PROBLEM DETAILS >>
From the first line to the last, return the data exactly as written.

Items from a data source >>
<<<<

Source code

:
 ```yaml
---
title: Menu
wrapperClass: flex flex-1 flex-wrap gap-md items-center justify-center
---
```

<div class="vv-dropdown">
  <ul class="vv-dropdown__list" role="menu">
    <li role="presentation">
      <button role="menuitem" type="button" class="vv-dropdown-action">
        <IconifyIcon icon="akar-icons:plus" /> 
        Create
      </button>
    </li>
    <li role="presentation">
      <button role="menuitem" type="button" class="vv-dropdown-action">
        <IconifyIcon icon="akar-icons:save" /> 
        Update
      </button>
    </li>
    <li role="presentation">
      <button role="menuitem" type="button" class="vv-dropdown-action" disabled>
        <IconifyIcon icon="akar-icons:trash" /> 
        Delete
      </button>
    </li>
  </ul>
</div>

>>>>

TASK SOLUTION >>
Source code

:
 ```yaml
---
title: Menu
wrapperClass: flex flex-1 flex-wrap gap-md items-center justify-center
---
```

<div class="vv-dropdown">
  <ul class="vv-dropdown__list" role="menu">
    <li role="presentation">
      <button role="menuitem" type="button" class="vv-dropdown-action">
        <IconifyIcon icon="akar-icons:plus" /> 
        Create
      </button>
    </li>
    <li role="presentation">
      <button role="menuitem" type="button" class="vv-dropdown-action">
        <IconifyIcon icon="akar-icons:save" /> 
        Update
      </button>
    </li>
    <li role="presentation">
      <button role="menuitem" type="button" class="vv-dropdown-action" disabled>
        <IconifyIcon icon="akar-icons:trash" /> 
        Delete
      </button>
    </li>
  </ul>
</div>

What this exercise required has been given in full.